Happy Tuesday in NYC, where Councilmember Vickie Paladino and the City Council finally reached a truce. 

Since March 2, the longtime Queens Republican has been facing disciplinary charges over multiple social media posts, which were denounced by colleagues as Islamophobic and in violation of the Council’s anti-harassment and discrimination policy. Paladino fired back with a First Amendment lawsuit of her own, arguing that the Council was trying to punish her for protected political speech.   

The posts in question included a February post on X, in which Paladino responded to Mayor Zohran Mamdani’s appointment of Muslim-American and Brooklyn-born woman Faiza Ali as chief immigration officer with the message: “New York is under foreign occupation. There’s really no other way to put it. Does this administration have one single actual American in it?”

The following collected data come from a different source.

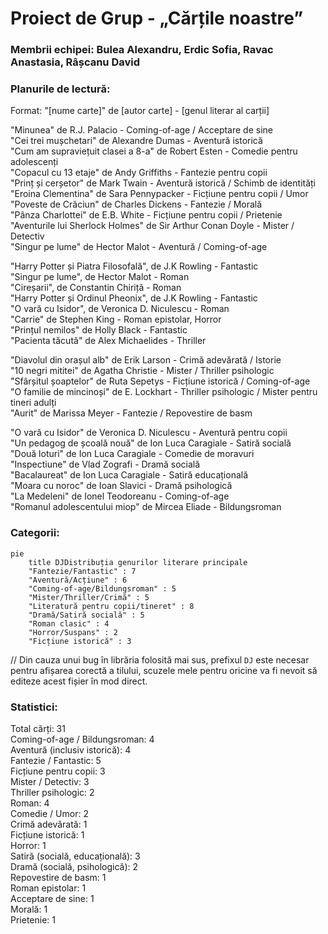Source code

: # Proiect de Grup - „Cărțile noastre”
### Membrii echipei: Bulea Alexandru, Erdic Sofia, Ravac Anastasia, Râșcanu David
### Planurile de lectură:
Format: "[nume carte]" de [autor carte] - [genul literar al carții]

"Minunea" de R.J. Palacio - Coming-of-age / Acceptare de sine  <br>
"Cei trei mușchetari" de Alexandre Dumas - Aventură istorică  <br>
"Cum am supraviețuit clasei a 8-a" de Robert Esten - Comedie pentru adolescenți  <br>
"Copacul cu 13 etaje" de Andy Griffiths - Fantezie pentru copii  <br>
"Prinț și cerșetor" de Mark Twain - Aventură istorică / Schimb de identități  <br>
"Eroina Clementina" de Sara Pennypacker - Ficțiune pentru copii / Umor  <br>
"Poveste de Crăciun" de Charles Dickens - Fantezie / Morală  <br>
"Pânza Charlottei" de E.B. White - Ficțiune pentru copii / Prietenie  <br>
"Aventurile lui Sherlock Holmes" de Sir Arthur Conan Doyle - Mister / Detectiv  <br>
"Singur pe lume" de Hector Malot - Aventură / Coming-of-age  <br>

"Harry Potter și Piatra Filosofală", de J.K Rowling - Fantastic  <br>
"Singur pe lume", de Hector Malot - Roman  <br>
"Cireșarii", de Constantin Chiriță - Roman  <br>
"Harry Potter și Ordinul Pheonix", de J.K Rowling - Fantastic  <br>
"O vară cu Isidor", de Veronica D. Niculescu - Roman  <br>
"Carrie" de Stephen King - Roman epistolar, Horror  <br>
"Prințul nemilos" de Holly Black - Fantastic  <br>
"Pacienta tăcută" de Alex Michaelides - Thriller  <br>

"Diavolul din orașul alb" de Erik Larson - Crimă adevărată / Istorie  <br>
"10 negri mititei" de Agatha Christie - Mister / Thriller psihologic  <br>
"Sfârșitul șoaptelor" de Ruta Sepetys - Ficțiune istorică / Coming-of-age  <br>
"O familie de mincinoși" de E. Lockhart - Thriller psihologic / Mister pentru tineri adulți  <br>
"Aurit" de Marissa Meyer - Fantezie / Repovestire de basm  <br>

"O vară cu Isidor" de Veronica D. Niculescu - Aventură pentru copii  <br>
"Un pedagog de școală nouă" de Ion Luca Caragiale - Satiră socială  <br>
"Două loturi" de Ion Luca Caragiale - Comedie de moravuri  <br>
"Inspectiune" de Vlad Zografi - Dramă socială  <br>
"Bacalaureat" de Ion Luca Caragiale - Satiră educațională  <br>
"Moara cu noroc" de Ioan Slavici - Dramă psihologică  <br>
"La Medeleni" de Ionel Teodoreanu - Coming-of-age  <br>
"Romanul adolescentului miop" de Mircea Eliade - Bildungsroman  <br>

### Categorii:
```mermaid
pie
    title DJDistribuția genurilor literare principale
    "Fantezie/Fantastic" : 7
    "Aventură/Acțiune" : 6
    "Coming-of-age/Bildungsroman" : 5
    "Mister/Thriller/Crimă" : 5
    "Literatură pentru copii/tineret" : 8
    "Dramă/Satiră socială" : 5
    "Roman clasic" : 4
    "Horror/Suspans" : 2
    "Ficțiune istorică" : 3
```
// Din cauza unui bug în librăria folosită mai sus, prefixul `DJ` este necesar pentru afișarea corectă a tilului, scuzele mele pentru oricine va fi nevoit să editeze acest fișier în mod direct. 

### Statistici:
Total cărți: 31  <br>
Coming-of-age / Bildungsroman: 4  <br>
Aventură (inclusiv istorică): 4  <br>
Fantezie / Fantastic: 5  <br>
Ficțiune pentru copii: 3  <br>
Mister / Detectiv: 3  <br>
Thriller psihologic: 2  <br>
Roman: 4  <br>
Comedie / Umor: 2  <br>
Crimă adevărată: 1  <br>
Ficțiune istorică: 1  <br>
Horror: 1  <br>
Satiră (socială, educațională): 3  <br>
Dramă (socială, psihologică): 2  <br>
Repovestire de basm: 1  <br>
Roman epistolar: 1  <br>
Acceptare de sine: 1  <br>
Morală: 1  <br>
Prietenie: 1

On Feb. 23, Paladino commented on reports that Mamdani had prayed with sanitation workers before a blizzard. “This is part of Islamic conquest […] It’s all about revolution and dismantling the country as it was founded.”

In Dec. 2025, Paladino responded to an ISIS-motivated Hanukkah mass shooting in Australia by calling for the “expulsion of Muslims from western nations, or at the very least severe sanction of them within western borders [...] before we end up with another 9/11 or worse.” The post was deleted soon after publishing. 

Yesterday, the City Council announced it had reached a settlement with Paladino. City Council will drop all disciplinary charges, and in return, Paladino has agreed to erase three of her posts, drop all mention of her role as councilwoman from her X account and clarify that her “personal social media posts were not directed at any council member or staff” in a prepared statement. 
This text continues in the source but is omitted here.